The In (Britain Stronger in Europe or Remain) campaign has got off to a poor start. Stuart Rose, its chairman and a Tory peer, supposedly turned M&S around but is proving to be a mediocre politician.
He’s surrounded by an Old EU Guard (Ken Clarke, Mandy, Sir Danny Alexander) that ran the pro-euro campaign some 20 years ago and, more recently, presided over British Influence – another outfit sponsored by David Sainsbury (Labour peer/grocery scion).
It should have a lot going for it: Cameron and Osborne want on balance to stay In the EU; so, too, do the Lib Dems; and large swaths of business; plus hundreds of scientists; and, not least, the SNP and Plaid Cymru; and, finally, but not at any price, most if not all of the EU-27.

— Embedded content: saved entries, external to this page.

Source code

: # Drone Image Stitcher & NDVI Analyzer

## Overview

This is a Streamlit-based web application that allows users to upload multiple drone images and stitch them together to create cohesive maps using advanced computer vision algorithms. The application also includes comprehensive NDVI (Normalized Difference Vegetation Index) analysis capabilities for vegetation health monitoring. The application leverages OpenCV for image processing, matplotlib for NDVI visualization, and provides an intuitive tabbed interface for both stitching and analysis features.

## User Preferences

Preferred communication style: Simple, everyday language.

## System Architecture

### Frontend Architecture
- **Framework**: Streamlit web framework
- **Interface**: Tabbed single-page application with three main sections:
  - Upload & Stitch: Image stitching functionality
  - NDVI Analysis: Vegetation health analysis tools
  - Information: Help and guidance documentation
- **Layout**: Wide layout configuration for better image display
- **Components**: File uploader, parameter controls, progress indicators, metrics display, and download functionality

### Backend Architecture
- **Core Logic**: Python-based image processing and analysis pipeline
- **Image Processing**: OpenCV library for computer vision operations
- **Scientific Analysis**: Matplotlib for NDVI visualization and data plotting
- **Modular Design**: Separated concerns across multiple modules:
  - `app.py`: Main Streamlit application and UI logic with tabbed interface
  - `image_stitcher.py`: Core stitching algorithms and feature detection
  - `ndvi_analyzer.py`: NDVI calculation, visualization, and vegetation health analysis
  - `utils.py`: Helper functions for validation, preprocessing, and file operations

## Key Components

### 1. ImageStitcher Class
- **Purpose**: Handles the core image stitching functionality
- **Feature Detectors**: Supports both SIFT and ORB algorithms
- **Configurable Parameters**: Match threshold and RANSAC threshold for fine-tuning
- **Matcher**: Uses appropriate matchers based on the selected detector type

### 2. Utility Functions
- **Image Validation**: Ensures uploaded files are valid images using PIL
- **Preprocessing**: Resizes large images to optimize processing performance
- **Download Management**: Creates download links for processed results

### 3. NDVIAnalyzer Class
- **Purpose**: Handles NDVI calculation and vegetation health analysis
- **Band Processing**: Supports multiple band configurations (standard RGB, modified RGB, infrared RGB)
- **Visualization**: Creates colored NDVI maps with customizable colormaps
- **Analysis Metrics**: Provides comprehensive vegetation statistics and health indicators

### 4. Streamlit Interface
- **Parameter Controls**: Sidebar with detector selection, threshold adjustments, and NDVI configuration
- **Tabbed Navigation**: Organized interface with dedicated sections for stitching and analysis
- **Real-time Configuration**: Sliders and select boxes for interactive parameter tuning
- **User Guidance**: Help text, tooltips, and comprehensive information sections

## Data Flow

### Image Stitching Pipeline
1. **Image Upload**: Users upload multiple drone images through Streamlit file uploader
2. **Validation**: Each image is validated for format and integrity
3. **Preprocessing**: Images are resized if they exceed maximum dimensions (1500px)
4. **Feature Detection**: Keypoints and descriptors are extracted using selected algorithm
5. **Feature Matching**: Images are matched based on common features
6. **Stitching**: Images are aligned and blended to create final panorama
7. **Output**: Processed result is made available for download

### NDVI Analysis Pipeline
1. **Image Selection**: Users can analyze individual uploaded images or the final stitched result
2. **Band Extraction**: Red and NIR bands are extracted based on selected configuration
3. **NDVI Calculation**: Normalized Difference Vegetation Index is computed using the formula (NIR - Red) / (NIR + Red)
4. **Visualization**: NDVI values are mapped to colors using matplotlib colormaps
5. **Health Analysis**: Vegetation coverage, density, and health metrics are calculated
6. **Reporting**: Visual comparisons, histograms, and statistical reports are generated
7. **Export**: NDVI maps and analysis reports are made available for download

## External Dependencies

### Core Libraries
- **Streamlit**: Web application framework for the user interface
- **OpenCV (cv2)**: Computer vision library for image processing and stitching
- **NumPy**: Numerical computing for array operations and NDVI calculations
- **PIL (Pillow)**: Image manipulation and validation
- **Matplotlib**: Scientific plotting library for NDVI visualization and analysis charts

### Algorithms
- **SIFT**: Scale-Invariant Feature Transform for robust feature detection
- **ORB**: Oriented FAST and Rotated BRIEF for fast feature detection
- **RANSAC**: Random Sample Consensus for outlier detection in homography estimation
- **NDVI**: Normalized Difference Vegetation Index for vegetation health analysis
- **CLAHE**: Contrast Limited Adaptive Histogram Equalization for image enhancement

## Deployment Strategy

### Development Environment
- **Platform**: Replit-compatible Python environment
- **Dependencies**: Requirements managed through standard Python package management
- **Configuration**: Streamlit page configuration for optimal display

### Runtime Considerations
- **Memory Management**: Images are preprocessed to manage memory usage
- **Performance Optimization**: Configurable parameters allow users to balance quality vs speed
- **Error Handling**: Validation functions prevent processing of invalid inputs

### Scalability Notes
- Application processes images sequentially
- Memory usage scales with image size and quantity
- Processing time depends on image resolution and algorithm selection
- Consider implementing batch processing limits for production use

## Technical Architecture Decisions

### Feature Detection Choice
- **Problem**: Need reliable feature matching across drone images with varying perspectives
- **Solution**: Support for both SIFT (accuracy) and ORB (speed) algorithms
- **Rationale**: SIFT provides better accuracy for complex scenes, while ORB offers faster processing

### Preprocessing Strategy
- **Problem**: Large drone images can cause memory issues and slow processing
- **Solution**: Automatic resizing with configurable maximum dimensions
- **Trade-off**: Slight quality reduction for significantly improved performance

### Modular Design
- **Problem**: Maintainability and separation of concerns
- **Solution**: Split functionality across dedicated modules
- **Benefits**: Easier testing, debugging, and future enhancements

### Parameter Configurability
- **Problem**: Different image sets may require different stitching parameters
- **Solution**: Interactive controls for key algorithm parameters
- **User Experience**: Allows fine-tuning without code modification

But it’s already been dubbed Project Fear Mark 2. And SNP politicians, understandably if wrong-headedly, are therefore giving the official campaign a wide berth – here and here. They’re promising an upbeat, passionate, grassroots campaign of their own – like ‘Yes’; Hope over Fear Mark 2 more like.
There is already a serious risk of the UK drifting towards the #Brexit door with polls sending mixed messages and this division won’t help matters. What’s even worse, large sections of the Left are lining up to denounce the EU and flirt with an exit strategy – “start dipping our toes in the water” (Owen Jones here). Even though that might put them on the same side as assorted xenophobes, Islamophobes, racists, little Englanders (or Scots), Nigel, Marine and Geert. Chapeau camérades!

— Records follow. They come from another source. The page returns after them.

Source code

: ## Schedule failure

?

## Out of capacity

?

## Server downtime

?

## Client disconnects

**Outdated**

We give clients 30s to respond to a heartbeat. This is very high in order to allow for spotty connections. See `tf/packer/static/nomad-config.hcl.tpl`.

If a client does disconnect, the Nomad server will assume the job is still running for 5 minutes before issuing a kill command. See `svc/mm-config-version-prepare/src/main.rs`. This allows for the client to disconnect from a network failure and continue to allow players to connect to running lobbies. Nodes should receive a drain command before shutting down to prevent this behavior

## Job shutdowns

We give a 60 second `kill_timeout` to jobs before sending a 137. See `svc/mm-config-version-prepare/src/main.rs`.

They refute this. The argument – put forward last week by the prolific post-capitalist Paul Mason – is that the EU has become what he (falsely) calls a “semi-superstate” where “force matters more than law” and a “semi-democracy” that responds only to “large corporations, banks and elites.” (His usual rigorous accuracy deserted him). In other words, as Jeremy Corbyn and the Left argued in the mid-1970s – not least in the columns of the communist Morning Star, still home to his weekly column – what was the then EEC was and remains “a capitalist plot.” (And Ian Paisley labeled it “the Roman whore”)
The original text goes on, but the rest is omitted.